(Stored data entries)
[Start of Attachment]
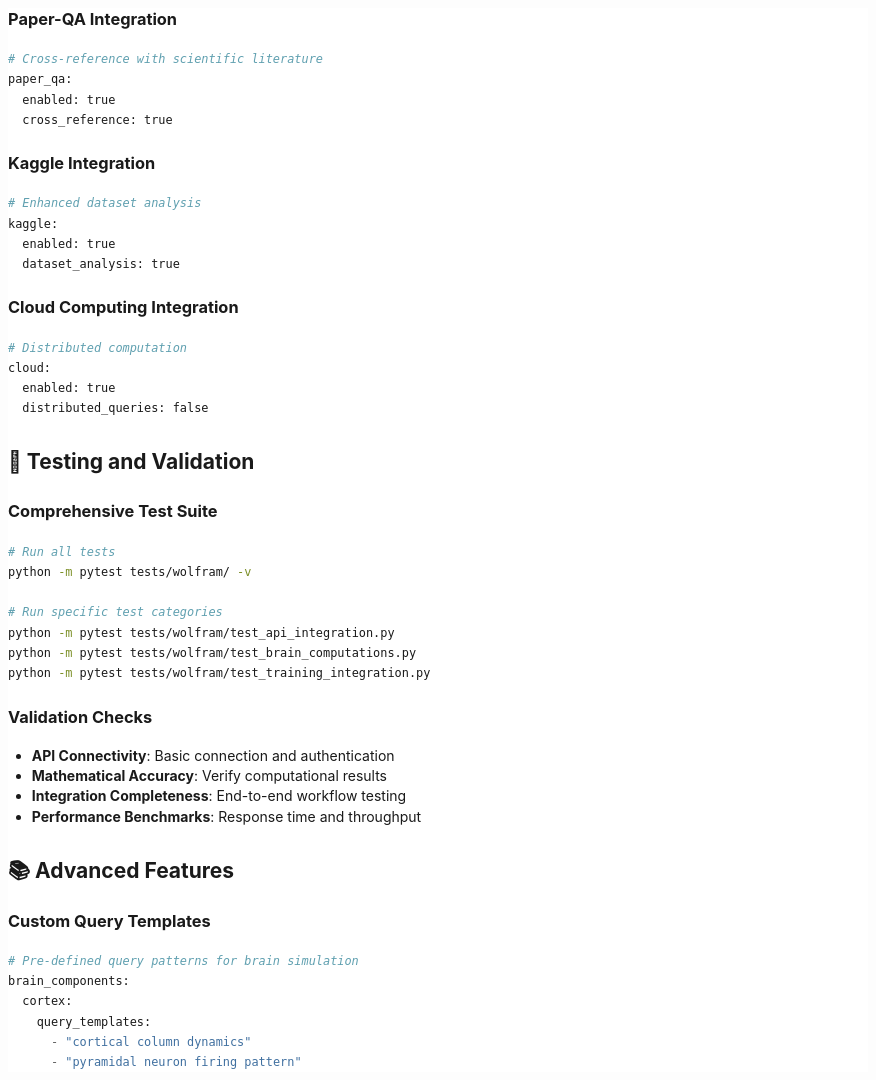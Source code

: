### Paper-QA Integration
```python
# Cross-reference with scientific literature
paper_qa:
  enabled: true
  cross_reference: true
```

### Kaggle Integration
```python
# Enhanced dataset analysis
kaggle:
  enabled: true
  dataset_analysis: true
```

### Cloud Computing Integration
```python
# Distributed computation
cloud:
  enabled: true
  distributed_queries: false
```

## 🧪 Testing and Validation

### Comprehensive Test Suite
```bash
# Run all tests
python -m pytest tests/wolfram/ -v

# Run specific test categories
python -m pytest tests/wolfram/test_api_integration.py
python -m pytest tests/wolfram/test_brain_computations.py
python -m pytest tests/wolfram/test_training_integration.py
```

### Validation Checks
- **API Connectivity**: Basic connection and authentication
- **Mathematical Accuracy**: Verify computational results
- **Integration Completeness**: End-to-end workflow testing
- **Performance Benchmarks**: Response time and throughput

## 📚 Advanced Features

### Custom Query Templates
```python
# Pre-defined query patterns for brain simulation
brain_components:
  cortex:
    query_templates:
      - "cortical column dynamics"
      - "pyramidal neuron firing pattern"
```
[End of Attachment]
= Directions =
Every line of the records above should be copied exactly, while the pictures are left behind.

= Solution to the problem =
Source code

:### Paper-QA Integration
```python
# Cross-reference with scientific literature
paper_qa:
  enabled: true
  cross_reference: true
```

### Kaggle Integration
```python
# Enhanced dataset analysis
kaggle:
  enabled: true
  dataset_analysis: true
```

### Cloud Computing Integration
```python
# Distributed computation
cloud:
  enabled: true
  distributed_queries: false
```

## 🧪 Testing and Validation

### Comprehensive Test Suite
```bash
# Run all tests
python -m pytest tests/wolfram/ -v

# Run specific test categories
python -m pytest tests/wolfram/test_api_integration.py
python -m pytest tests/wolfram/test_brain_computations.py
python -m pytest tests/wolfram/test_training_integration.py
```

### Validation Checks
- **API Connectivity**: Basic connection and authentication
- **Mathematical Accuracy**: Verify computational results
- **Integration Completeness**: End-to-end workflow testing
- **Performance Benchmarks**: Response time and throughput

## 📚 Advanced Features

### Custom Query Templates
```python
# Pre-defined query patterns for brain simulation
brain_components:
  cortex:
    query_templates:
      - "cortical column dynamics"
      - "pyramidal neuron firing pattern"
```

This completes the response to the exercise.